Many miles to go before I rest...

"Recapitulation...it's like going back to the beginning of things and then working your way through all the successive stages of human development to where we are now. ... Recapitulation is a good teacher...we all do it some way or another... ."

I read these words as hubby and I rolled along I-80 westbound for Omaha. It was a brief journey to help a family member settle into a new town and get started on a new phase in her life, the one that sets her on life's greatest adventure: discovering the woman she is destined to become.

But I'm not thinking about her as the word "recapitulation" dances across my tongue. I'm thinking, instead, of a road trip that hubby and I haphazardly plan for coming winter -- when the grass has gone dormant, the leaves have all fallen from the grapevines, the equipment is all winterized, the market has closed, and we face an open stretch of commitment-free time for the first time in thirty years spent together. The open road ... time to recapitulate... .
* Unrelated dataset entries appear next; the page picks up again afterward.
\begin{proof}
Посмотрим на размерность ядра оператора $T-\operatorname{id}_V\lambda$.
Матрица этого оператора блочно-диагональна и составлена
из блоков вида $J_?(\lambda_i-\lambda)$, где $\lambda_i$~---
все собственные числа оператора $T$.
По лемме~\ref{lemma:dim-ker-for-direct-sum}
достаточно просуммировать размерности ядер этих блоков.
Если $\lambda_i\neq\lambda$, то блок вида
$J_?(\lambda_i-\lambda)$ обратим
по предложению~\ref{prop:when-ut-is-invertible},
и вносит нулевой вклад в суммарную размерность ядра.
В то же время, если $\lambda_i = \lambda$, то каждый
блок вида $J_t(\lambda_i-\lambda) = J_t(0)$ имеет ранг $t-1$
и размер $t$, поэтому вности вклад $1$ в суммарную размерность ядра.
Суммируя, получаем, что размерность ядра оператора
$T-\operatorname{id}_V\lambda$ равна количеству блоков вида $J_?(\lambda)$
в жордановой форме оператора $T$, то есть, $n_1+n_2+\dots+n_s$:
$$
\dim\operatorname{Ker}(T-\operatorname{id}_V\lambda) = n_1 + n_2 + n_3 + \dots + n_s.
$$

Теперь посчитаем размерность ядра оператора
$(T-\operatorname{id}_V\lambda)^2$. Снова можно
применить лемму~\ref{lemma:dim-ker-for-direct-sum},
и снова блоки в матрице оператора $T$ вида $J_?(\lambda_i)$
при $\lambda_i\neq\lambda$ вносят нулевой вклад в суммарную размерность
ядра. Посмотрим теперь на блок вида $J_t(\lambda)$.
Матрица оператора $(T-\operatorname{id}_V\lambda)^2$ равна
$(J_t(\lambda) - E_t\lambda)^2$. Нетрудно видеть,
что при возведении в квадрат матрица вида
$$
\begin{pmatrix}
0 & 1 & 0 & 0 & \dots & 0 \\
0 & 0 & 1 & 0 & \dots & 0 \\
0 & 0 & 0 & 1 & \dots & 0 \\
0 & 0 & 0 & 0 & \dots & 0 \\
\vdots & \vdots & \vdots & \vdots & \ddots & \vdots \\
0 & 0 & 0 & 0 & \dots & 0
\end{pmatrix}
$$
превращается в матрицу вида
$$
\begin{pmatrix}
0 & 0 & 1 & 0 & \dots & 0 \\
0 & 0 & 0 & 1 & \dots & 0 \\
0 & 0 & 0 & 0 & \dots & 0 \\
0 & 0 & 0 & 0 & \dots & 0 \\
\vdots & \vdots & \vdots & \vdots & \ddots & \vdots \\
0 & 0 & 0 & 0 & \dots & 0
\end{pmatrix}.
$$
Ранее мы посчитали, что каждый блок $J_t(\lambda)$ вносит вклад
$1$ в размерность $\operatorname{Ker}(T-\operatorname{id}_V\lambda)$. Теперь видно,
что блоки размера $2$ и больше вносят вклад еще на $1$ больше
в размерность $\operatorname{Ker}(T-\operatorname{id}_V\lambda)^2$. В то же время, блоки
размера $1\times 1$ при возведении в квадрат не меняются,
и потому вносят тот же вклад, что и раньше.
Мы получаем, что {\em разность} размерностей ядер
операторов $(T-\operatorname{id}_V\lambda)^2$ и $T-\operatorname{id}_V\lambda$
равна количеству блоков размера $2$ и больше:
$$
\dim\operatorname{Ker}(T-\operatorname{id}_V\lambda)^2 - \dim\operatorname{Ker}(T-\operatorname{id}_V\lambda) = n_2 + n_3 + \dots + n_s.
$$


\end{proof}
I've felt the pull of the open road since girlhood but roadblocks to what I imagine to be the ultimate freedom experience materialized before I could finish packing the car. I'm not complaining, mind you. I've loved my life that has included convention, middle-of-the-road suburban parenting and dutiful employment. I met all my responsibilities at the front door. Yet I believe there is still something to be learned and the road is my classroom, recapitulation my teacher.

Along I-80, hubby and I talked about taking to the road for weeks. Maybe we will sleep in the car or throw a mattress in the bed of the truck. I offered the image of a used VW camper bus with bright yellow daisies painted on the side. We can travel like gypsies or the way college kids used to when they were considered "poor." I'd bring the camera and the journal. He'd manage our stash of nourishment. Oh the lessons we could learn!

Of course there's no way to know for sure if this trip will ever materialize for us. Yet I long for it to occur. I long to hear and see places new, even if they look and feel as familiar as home. I want to examine what's old, yet new to me, to see if my understanding of the world changes in line with my perspective. And I want to experience life as if I stood at the starting gate. I want to ride again. I want to recapitulate.